What to work on: Retrieve every line from the records in which the word "nodeB" occurs.

Collected data:
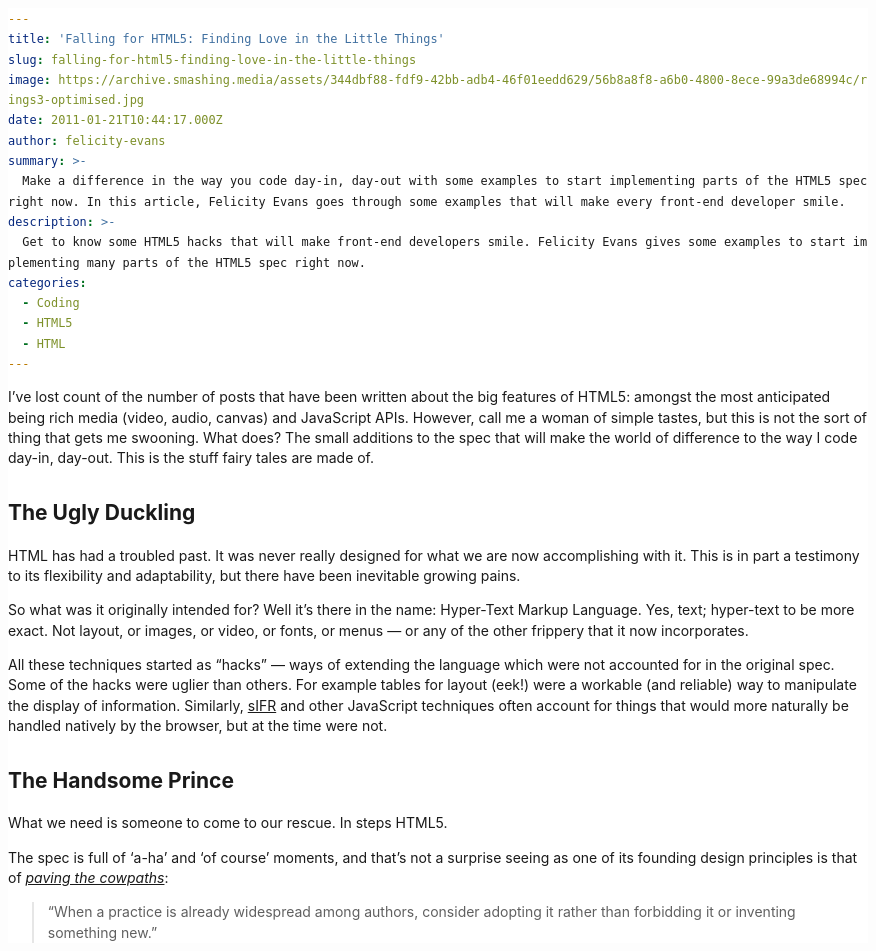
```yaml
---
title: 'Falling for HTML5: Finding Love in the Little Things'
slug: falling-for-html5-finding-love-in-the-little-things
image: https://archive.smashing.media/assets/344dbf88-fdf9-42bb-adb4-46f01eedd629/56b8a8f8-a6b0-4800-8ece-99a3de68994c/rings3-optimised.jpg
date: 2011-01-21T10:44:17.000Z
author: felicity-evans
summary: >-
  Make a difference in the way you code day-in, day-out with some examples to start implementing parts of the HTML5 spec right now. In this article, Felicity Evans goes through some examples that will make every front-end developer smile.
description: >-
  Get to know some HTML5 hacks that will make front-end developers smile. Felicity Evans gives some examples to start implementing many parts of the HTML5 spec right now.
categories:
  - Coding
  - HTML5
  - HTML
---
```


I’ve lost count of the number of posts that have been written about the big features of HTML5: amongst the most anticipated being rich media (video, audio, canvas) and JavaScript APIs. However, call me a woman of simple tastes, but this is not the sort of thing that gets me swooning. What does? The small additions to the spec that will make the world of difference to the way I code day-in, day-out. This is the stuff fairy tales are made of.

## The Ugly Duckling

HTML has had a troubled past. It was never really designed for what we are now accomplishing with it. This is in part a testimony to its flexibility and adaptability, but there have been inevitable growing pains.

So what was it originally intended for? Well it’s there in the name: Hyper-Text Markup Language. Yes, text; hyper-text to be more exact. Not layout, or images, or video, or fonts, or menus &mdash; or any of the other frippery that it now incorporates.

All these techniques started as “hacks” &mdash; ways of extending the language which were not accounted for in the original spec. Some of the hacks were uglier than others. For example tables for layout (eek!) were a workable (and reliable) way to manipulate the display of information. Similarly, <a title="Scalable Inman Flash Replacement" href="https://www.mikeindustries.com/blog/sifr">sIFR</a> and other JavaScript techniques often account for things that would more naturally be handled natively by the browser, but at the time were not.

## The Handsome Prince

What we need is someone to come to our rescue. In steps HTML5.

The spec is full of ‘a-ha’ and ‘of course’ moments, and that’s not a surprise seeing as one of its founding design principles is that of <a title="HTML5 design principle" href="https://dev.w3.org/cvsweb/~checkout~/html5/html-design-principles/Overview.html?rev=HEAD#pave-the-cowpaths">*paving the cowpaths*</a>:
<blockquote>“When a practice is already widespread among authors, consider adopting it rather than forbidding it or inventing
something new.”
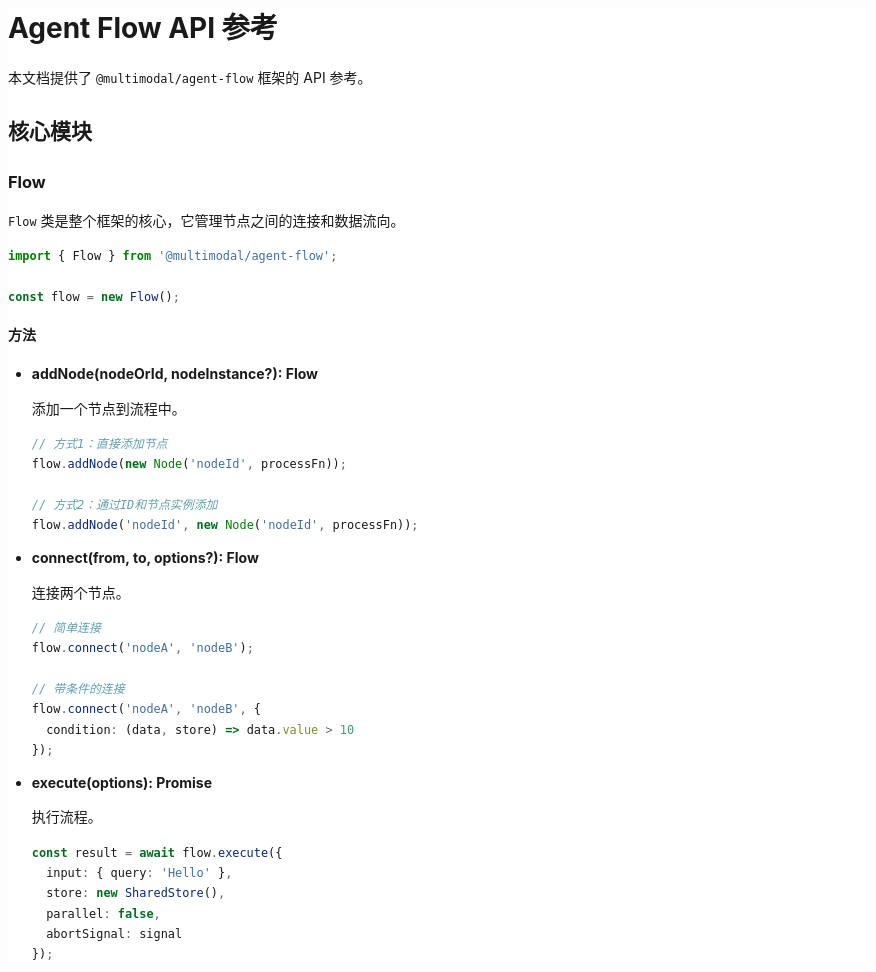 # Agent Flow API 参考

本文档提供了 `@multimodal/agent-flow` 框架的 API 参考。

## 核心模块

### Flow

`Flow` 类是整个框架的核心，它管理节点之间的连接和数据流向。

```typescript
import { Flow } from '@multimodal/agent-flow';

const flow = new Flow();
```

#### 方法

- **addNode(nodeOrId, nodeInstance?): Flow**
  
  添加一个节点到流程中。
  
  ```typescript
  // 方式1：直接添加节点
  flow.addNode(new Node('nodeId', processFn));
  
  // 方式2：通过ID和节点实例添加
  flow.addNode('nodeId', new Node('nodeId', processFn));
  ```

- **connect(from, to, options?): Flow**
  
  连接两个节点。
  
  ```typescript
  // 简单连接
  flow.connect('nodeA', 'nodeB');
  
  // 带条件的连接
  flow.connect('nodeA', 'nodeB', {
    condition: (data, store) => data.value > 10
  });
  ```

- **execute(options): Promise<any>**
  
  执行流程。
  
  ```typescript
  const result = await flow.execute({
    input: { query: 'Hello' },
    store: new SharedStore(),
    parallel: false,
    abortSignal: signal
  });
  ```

Exercise result:
  flow.connect('nodeA', 'nodeB');
  flow.connect('nodeA', 'nodeB', {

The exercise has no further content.